-- Given data follows --

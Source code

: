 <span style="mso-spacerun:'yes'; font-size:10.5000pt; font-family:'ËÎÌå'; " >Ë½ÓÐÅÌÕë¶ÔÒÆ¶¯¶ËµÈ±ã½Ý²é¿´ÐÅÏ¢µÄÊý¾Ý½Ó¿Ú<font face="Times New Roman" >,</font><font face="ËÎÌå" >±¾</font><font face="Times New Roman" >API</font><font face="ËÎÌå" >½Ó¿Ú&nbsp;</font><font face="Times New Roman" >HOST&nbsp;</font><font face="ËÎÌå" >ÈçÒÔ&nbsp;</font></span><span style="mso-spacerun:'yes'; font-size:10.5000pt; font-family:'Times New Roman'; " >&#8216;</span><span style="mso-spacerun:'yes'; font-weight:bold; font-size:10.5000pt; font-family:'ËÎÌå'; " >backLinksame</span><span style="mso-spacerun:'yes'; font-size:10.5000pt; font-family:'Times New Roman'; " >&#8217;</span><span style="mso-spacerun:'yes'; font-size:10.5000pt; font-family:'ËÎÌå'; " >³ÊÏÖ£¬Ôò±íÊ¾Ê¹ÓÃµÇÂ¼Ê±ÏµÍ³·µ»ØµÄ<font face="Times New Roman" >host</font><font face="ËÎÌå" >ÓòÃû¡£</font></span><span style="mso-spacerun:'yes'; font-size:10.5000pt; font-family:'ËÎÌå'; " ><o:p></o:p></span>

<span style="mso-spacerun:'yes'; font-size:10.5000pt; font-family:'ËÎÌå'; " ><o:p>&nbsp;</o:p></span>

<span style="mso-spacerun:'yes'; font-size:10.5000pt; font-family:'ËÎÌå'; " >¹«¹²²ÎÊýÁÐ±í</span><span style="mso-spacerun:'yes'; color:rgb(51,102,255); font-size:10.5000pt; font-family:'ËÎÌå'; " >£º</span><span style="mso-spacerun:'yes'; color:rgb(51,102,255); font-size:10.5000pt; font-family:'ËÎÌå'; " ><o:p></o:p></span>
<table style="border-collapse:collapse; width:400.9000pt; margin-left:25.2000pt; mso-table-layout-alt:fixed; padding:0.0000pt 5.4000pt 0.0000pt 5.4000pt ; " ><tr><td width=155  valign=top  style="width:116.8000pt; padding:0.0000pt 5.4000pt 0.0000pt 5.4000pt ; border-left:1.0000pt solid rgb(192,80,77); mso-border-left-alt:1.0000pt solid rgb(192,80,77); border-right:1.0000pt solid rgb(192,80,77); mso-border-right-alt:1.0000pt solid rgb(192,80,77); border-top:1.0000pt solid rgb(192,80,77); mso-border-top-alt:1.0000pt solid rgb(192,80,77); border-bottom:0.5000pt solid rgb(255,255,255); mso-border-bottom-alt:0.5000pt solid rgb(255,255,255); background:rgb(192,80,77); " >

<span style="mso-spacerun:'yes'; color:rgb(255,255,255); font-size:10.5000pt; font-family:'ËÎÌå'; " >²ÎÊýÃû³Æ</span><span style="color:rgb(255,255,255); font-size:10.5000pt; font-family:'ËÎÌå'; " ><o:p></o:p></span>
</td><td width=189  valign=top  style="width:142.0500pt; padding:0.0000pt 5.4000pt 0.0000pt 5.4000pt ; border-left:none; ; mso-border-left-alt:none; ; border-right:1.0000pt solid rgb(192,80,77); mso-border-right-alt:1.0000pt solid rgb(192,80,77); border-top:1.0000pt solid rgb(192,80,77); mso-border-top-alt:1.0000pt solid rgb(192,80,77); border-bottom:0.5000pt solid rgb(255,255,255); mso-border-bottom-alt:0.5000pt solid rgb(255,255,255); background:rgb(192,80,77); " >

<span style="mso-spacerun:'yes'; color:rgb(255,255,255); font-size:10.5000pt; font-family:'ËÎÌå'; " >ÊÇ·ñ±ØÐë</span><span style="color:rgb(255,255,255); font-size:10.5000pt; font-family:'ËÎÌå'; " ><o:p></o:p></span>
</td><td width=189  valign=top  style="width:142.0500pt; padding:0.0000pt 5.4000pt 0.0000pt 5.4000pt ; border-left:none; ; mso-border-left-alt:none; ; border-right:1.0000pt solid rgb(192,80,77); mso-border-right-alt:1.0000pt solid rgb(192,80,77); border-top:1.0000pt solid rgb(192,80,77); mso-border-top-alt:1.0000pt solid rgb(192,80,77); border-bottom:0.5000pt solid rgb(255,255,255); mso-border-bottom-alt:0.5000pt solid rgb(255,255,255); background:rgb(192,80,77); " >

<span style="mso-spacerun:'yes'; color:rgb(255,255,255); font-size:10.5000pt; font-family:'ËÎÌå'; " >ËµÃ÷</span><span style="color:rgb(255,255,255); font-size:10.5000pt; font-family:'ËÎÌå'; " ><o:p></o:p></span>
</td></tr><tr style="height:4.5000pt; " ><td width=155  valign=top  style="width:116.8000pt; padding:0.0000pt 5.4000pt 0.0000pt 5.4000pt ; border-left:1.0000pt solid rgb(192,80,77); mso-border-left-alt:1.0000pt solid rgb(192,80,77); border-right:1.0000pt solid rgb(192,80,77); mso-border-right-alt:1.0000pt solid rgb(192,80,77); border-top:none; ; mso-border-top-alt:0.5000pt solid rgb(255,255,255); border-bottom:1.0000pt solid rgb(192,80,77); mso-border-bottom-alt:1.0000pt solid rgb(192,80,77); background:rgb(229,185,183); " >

-- Given data concluded --

Check each line above for the string "nbsp" and copy those that have it.

(Result for this exercise):
: <span style="mso-spacerun:'yes'; font-size:10.5000pt; font-family:'ËÎÌå'; " >Ë½ÓÐÅÌÕë¶ÔÒÆ¶¯¶ËµÈ±ã½Ý²é¿´ÐÅÏ¢µÄÊý¾Ý½Ó¿Ú<font face="Times New Roman" >,</font><font face="ËÎÌå" >±¾</font><font face="Times New Roman" >API</font><font face="ËÎÌå" >½Ó¿Ú&nbsp;</font><font face="Times New Roman" >HOST&nbsp;</font><font face="ËÎÌå" >ÈçÒÔ&nbsp;</font></span><span style="mso-spacerun:'yes'; font-size:10.5000pt; font-family:'Times New Roman'; " >&#8216;</span><span style="mso-spacerun:'yes'; font-weight:bold; font-size:10.5000pt; font-family:'ËÎÌå'; " >backLinksame</span><span style="mso-spacerun:'yes'; font-size:10.5000pt; font-family:'Times New Roman'; " >&#8217;</span><span style="mso-spacerun:'yes'; font-size:10.5000pt; font-family:'ËÎÌå'; " >³ÊÏÖ£¬Ôò±íÊ¾Ê¹ÓÃµÇÂ¼Ê±ÏµÍ³·µ»ØµÄ<font face="Times New Roman" >host</font><font face="ËÎÌå" >ÓòÃû¡£</font></span><span style="mso-spacerun:'yes'; font-size:10.5000pt; font-family:'ËÎÌå'; " ><o:p></o:p></span>
<span style="mso-spacerun:'yes'; font-size:10.5000pt; font-family:'ËÎÌå'; " ><o:p>&nbsp;</o:p></span>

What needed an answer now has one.